● Records for the task
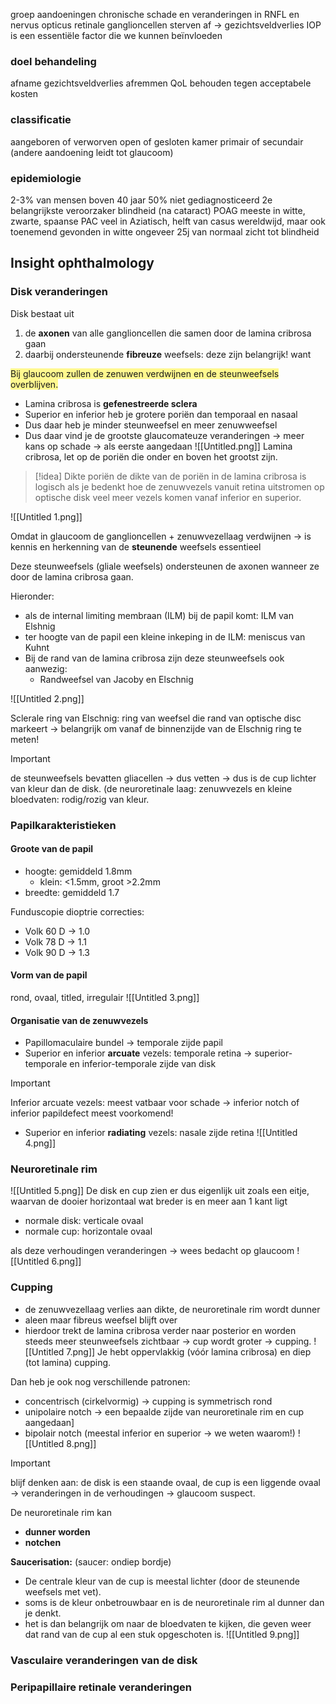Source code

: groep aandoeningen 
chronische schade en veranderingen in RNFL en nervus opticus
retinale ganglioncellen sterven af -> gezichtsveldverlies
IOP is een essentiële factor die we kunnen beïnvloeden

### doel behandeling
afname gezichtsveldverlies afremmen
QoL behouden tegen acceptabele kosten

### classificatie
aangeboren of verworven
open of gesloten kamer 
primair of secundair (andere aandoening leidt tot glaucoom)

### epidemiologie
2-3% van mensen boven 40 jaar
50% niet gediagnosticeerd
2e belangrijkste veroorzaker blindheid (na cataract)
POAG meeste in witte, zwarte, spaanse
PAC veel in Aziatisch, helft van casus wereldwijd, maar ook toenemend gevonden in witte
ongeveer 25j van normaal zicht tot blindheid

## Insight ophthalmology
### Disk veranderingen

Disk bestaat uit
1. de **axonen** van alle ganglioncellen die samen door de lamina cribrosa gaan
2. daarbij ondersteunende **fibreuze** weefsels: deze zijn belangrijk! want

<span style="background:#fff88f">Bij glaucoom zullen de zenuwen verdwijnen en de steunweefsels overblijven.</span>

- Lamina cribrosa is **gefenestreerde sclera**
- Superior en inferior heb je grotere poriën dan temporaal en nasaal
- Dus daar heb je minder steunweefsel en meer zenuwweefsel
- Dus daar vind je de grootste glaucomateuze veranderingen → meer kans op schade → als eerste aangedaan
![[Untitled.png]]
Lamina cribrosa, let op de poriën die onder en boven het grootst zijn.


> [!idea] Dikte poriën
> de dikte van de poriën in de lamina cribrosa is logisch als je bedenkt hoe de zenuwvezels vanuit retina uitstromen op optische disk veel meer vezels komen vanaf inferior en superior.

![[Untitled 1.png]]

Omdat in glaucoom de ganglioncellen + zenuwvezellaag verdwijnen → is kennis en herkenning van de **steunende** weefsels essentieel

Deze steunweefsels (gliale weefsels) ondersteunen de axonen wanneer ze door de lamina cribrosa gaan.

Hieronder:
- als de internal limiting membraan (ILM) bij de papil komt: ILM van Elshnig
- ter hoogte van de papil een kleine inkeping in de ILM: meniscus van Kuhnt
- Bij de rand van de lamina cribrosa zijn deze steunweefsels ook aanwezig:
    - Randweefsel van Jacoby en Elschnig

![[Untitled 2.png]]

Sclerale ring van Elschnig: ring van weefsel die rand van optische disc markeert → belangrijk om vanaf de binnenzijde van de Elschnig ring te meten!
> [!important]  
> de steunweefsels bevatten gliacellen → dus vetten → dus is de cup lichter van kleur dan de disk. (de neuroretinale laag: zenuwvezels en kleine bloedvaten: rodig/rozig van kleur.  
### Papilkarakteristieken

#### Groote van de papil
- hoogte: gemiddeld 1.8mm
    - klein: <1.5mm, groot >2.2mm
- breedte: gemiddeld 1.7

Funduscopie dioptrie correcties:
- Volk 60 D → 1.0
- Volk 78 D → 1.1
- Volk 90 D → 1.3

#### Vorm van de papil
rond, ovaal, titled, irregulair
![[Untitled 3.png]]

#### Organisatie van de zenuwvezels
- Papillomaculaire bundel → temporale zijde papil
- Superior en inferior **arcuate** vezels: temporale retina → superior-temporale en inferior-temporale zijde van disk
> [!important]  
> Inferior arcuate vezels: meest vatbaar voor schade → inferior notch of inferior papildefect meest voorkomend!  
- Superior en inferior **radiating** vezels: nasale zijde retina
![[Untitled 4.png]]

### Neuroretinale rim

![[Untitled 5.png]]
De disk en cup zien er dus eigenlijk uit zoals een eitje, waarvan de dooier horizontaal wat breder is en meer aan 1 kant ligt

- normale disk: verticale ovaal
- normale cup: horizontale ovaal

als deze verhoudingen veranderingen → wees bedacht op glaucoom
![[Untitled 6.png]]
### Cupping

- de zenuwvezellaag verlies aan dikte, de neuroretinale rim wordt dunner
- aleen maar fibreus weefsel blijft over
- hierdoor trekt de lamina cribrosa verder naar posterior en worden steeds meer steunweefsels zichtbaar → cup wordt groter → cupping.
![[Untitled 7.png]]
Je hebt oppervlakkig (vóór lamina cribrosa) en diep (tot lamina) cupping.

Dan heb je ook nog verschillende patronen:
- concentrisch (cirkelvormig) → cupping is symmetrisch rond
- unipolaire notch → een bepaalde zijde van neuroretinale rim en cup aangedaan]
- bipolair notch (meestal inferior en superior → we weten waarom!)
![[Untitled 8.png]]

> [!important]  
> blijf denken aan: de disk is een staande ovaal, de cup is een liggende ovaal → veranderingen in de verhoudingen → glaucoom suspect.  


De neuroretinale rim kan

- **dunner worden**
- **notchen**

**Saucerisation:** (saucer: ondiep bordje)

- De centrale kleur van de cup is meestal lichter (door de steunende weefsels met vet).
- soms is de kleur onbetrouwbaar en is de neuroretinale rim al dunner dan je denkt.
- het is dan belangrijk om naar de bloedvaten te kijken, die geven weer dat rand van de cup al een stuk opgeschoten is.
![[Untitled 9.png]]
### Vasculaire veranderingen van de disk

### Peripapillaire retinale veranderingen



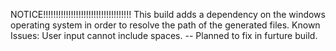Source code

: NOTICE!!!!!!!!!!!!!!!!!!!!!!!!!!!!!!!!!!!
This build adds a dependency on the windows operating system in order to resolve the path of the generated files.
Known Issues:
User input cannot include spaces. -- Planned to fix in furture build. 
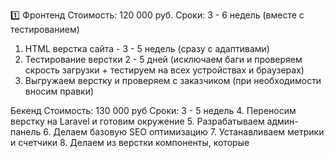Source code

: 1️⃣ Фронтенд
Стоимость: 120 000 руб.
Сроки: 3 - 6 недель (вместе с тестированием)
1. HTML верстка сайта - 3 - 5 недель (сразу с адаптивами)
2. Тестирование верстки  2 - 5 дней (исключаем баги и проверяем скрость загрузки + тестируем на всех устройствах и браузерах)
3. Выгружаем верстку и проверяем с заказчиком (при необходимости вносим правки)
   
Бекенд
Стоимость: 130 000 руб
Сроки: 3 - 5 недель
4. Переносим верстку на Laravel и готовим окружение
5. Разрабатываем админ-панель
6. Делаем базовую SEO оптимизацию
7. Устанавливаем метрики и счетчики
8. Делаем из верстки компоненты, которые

● Required action
Filter the entries and keep only the lines holding "blindheid".

● Solution
2e belangrijkste veroorzaker blindheid (na cataract)
ongeveer 25j van normaal zicht tot blindheid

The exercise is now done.